Centerline suspension for turbine internal component

Info

Patent number: 8790076
Type: Grant
Filed: Dec 19, 2012
Date of Patent: Jul 29, 2014
Patent Publication Number: 20130108437
Assignee: Demag Delaval Turbomachinery, Inc. (Trenton, NJ)
Inventors: Samuel Golinkin (East Windsor, NJ), Russell V. Caggiano (Fairless Hills, PA), Timothy Ewer (East Windsor, NJ), Gennaro J. DiOrio (Trenton, NJ), Michael J. Lipski (Trenton, NJ)
Primary Examiner: Christopher Verdier
Application Number: 13/719,297

Abstract

A centerline suspension arrangement (42) for a turbine (40). A turbine inner casing (44) is supported within an outer casing (46) via a support member (60) that includes an inner portion (62) contacting the inner casing and an outer portion (66) extending into a slot (68) formed in the outer casing. The support member is slid into an axially oriented slot (64) formed in the inner casing and is body bound therein with respect to radial movements, with the support member and the inner casing slot including opposed vertical support surfaces (82, 90) and a pair of oppositely facing opposed horizontal support surfaces (80, 88 and 86, 92). Thus, dead weight and operating loads from the inner casing are reacted through the support member and into the outer casing without the necessity for any bolting or other fastener attachment in the design load path between the support member and the inner casing.

Description

Description

This application is a continuation of U.S. application Ser. No. 12/018,980 filed on 24 Jan. 2008, now U.S. Pat. No. 8,430,625, and it also claims benefit of the 19 Jun. 2007 filing date of U.S. provisional patent application No. 60/944,886.

FIELD OF THE INVENTION

This invention relates generally to turbines, and more particularly to the centerline support of stationary turbine parts (cases, diaphragms, packing boxes, etc.), and in particular to a centerline suspension for a turbine inner casing within a turbine outer casing.

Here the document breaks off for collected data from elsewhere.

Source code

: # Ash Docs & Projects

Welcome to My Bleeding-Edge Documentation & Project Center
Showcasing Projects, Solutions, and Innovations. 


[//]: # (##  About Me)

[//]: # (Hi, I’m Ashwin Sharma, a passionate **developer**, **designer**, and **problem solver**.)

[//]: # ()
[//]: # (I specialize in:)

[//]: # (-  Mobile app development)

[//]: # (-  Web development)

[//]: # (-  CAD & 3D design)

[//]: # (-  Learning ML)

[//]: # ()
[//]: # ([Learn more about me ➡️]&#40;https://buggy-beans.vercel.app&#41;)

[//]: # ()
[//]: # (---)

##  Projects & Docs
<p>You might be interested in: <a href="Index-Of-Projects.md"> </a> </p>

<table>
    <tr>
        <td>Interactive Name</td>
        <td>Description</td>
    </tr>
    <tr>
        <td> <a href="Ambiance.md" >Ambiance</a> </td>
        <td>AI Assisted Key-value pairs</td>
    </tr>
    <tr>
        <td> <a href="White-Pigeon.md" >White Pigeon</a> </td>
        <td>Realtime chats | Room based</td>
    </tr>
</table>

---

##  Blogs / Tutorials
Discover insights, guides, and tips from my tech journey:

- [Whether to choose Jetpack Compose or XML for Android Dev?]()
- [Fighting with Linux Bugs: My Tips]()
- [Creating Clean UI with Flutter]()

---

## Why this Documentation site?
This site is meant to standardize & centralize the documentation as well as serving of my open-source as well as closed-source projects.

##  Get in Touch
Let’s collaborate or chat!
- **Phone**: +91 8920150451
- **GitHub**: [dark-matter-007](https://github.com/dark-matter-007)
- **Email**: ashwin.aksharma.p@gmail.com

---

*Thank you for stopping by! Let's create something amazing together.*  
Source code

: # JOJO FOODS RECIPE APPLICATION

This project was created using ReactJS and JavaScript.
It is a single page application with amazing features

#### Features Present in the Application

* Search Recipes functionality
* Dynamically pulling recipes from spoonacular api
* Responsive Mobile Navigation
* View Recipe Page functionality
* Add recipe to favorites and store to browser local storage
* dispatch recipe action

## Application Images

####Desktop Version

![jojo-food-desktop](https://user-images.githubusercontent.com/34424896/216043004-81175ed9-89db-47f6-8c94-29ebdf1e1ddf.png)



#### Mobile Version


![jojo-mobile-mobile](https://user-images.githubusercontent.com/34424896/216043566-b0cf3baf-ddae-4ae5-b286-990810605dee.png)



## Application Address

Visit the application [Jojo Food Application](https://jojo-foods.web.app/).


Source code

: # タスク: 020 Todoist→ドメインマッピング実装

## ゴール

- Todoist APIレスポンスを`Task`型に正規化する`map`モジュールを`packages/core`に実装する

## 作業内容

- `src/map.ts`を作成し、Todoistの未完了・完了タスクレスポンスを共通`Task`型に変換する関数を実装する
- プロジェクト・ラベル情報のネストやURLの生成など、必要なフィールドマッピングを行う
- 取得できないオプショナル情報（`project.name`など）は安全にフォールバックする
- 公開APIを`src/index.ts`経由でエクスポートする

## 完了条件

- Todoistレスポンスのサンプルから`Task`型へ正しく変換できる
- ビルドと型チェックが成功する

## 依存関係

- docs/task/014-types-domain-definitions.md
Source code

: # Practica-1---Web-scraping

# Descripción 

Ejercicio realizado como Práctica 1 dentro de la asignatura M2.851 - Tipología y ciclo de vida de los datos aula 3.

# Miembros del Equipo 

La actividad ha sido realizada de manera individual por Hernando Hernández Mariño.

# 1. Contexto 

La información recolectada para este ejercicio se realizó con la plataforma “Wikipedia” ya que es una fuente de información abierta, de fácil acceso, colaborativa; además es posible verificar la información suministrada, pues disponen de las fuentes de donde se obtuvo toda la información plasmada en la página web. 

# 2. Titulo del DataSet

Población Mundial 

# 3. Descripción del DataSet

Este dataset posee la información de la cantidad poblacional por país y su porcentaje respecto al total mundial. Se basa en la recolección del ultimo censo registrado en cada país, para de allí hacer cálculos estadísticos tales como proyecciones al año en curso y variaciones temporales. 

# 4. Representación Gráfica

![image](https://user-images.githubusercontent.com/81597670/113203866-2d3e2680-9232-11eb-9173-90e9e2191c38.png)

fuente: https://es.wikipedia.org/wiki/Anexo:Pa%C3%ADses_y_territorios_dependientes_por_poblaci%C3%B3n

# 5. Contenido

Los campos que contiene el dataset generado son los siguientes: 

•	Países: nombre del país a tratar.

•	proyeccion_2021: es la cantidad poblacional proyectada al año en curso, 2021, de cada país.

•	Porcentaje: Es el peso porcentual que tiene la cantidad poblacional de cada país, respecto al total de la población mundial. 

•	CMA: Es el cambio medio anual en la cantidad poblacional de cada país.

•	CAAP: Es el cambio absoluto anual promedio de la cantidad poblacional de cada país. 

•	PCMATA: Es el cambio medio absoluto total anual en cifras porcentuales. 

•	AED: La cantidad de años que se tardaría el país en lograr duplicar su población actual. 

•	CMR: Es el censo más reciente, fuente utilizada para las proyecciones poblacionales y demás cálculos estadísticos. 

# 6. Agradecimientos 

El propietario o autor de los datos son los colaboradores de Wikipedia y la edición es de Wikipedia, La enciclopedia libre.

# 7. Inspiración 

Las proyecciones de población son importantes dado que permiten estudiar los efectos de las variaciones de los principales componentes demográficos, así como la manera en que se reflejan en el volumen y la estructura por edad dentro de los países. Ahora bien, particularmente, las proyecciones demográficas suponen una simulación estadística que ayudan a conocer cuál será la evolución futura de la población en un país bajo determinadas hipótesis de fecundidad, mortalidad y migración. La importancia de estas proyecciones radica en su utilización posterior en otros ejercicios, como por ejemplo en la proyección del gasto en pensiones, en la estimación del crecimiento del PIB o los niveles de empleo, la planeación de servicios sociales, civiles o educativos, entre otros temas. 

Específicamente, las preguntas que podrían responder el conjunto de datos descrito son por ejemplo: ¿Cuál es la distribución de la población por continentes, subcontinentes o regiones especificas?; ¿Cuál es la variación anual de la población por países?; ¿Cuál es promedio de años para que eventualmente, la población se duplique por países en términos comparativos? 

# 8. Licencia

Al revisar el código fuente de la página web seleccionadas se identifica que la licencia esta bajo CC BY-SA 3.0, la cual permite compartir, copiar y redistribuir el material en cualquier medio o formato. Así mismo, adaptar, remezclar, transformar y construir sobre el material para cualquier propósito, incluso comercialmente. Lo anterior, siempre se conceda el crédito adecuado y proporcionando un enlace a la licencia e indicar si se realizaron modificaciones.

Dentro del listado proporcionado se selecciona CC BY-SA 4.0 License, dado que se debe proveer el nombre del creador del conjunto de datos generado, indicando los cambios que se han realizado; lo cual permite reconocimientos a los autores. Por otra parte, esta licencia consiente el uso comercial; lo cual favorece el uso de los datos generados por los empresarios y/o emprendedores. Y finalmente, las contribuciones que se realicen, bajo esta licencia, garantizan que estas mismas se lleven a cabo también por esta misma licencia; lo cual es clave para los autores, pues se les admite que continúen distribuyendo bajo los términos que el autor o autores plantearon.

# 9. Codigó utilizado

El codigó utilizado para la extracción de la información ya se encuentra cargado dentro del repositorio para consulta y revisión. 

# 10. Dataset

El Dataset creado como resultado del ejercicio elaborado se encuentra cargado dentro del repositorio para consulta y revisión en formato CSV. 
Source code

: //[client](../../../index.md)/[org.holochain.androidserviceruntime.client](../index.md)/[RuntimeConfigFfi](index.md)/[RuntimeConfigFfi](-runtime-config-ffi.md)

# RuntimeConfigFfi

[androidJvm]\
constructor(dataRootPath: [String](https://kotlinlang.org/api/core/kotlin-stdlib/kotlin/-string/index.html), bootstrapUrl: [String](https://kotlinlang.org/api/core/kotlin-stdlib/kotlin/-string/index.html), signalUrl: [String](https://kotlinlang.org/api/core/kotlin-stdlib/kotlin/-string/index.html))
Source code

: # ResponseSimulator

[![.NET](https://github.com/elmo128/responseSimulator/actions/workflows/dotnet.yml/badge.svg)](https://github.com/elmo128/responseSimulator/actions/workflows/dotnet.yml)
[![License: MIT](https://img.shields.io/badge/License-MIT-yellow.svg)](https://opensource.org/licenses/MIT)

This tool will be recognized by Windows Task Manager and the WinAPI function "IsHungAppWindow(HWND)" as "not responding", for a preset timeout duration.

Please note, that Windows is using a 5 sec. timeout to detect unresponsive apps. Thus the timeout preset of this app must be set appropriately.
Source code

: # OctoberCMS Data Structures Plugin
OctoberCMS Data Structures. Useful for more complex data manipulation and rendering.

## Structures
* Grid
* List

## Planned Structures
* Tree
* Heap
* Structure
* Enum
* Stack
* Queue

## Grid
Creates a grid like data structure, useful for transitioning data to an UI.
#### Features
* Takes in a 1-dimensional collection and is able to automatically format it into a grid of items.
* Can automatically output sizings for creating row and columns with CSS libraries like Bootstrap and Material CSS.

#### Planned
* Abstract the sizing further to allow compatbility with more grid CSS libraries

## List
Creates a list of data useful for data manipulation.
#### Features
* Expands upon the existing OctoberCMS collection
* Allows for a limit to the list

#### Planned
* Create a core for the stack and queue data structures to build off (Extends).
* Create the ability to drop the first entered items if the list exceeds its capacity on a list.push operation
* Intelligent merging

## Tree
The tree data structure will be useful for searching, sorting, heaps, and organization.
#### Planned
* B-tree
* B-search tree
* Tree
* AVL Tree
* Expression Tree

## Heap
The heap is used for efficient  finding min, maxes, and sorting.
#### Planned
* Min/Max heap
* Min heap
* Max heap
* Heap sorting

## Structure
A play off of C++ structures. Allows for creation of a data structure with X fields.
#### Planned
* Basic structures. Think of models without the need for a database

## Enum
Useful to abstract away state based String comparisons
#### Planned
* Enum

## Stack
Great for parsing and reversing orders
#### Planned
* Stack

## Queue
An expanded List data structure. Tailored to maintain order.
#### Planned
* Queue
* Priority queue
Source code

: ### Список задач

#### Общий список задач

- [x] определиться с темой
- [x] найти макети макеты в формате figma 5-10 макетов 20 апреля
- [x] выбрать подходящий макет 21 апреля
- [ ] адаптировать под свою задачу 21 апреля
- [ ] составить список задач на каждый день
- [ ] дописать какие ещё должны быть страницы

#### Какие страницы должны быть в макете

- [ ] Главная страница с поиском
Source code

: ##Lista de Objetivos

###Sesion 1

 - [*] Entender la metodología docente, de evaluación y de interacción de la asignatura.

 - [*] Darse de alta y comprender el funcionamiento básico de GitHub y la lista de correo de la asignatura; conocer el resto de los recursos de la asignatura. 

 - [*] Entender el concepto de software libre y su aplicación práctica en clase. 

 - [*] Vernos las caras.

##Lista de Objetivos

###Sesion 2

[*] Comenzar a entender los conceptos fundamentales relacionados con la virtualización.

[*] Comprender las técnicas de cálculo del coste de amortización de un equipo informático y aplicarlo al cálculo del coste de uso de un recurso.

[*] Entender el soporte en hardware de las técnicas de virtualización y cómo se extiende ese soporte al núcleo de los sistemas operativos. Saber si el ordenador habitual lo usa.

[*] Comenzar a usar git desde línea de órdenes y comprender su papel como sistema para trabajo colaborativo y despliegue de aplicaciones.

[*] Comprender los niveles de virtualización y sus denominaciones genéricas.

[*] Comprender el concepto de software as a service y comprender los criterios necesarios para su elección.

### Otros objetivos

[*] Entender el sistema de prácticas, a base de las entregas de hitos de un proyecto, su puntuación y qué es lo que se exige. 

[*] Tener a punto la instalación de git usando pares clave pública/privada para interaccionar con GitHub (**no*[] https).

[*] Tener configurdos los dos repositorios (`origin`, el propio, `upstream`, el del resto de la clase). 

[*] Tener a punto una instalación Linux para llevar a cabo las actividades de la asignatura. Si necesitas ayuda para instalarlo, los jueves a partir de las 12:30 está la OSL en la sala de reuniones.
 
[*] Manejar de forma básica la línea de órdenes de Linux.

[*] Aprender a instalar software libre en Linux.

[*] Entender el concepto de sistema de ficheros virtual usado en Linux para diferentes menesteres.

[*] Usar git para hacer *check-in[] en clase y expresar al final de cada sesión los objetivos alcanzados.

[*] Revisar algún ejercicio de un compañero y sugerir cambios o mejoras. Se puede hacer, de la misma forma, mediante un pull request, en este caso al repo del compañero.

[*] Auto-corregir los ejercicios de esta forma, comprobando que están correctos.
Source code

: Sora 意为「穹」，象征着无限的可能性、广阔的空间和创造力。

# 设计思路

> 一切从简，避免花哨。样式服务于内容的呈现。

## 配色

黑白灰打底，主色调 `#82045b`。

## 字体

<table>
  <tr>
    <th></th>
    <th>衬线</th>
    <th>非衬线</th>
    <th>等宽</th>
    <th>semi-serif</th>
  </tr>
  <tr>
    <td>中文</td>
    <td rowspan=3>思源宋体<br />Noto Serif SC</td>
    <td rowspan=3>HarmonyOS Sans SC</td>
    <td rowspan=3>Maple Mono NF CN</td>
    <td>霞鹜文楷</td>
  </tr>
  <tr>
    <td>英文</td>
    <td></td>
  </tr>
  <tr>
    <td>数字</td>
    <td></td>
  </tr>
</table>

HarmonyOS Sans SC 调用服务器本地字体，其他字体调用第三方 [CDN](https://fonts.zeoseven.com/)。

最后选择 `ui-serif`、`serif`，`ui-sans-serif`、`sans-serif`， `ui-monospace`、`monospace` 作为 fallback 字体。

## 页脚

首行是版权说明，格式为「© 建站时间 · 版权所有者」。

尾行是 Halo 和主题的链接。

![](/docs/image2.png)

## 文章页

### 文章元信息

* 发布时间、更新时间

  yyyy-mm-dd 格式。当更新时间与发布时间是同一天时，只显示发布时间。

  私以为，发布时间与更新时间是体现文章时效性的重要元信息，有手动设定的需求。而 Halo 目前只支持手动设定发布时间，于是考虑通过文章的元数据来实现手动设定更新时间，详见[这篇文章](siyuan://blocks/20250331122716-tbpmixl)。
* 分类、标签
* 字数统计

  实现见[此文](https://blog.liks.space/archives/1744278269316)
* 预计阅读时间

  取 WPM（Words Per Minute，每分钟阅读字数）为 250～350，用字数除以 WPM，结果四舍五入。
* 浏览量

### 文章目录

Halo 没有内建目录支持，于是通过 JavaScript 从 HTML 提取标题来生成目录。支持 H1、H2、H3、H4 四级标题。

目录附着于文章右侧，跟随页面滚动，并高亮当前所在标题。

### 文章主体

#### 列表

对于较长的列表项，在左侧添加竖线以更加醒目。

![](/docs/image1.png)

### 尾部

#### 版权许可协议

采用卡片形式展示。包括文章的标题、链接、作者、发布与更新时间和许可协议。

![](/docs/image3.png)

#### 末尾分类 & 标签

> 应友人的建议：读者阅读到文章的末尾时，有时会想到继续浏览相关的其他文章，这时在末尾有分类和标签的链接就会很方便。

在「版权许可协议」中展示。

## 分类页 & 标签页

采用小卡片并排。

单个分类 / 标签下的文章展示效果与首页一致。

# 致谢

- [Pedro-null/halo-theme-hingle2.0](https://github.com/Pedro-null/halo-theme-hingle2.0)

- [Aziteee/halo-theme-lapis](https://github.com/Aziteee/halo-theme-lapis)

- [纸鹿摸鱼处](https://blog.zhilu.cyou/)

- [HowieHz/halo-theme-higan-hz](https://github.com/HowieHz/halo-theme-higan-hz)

BACKGROUND OF THE INVENTION

Steam and gas turbines operate at high pressure and temperature conditions, and their constituent parts are subjected to significant mechanical and thermal stresses and deformations. In spite of such conditions, proper alignment and concentricity of turbine components must be maintained to ensure minimal clearances between stationary and rotating parts.

Turbine cases often utilize a multi-shell “matryoshka style” design consisting of several separate casings nested inside each other, thereby reducing peak stresses by dividing the entire pressure/temperature drop across several casings. An inner casing is aligned with an outer casing in the so-called “thermal cross” manner, i.e. with interconnections at two mutually perpendicular (e.g. horizontal and vertical) planes. The interconnection at the horizontal plane is made as the centerline suspension which carries both dead weight and reaction loads from rotor rotation and maintains alignment in the vertical direction, with vertical keys being located at the vertical plane for maintaining alignment in the horizontal direction.

FIG. 1 illustrates one such prior art horizontal joint suspension arrangement 10 wherein a portion of the inner casing flange 12 extends into a slot 14 formed in the outer casing. This arrangement functions well, but it requires an increase in the casing size and it significantly complicates the machining of the casing.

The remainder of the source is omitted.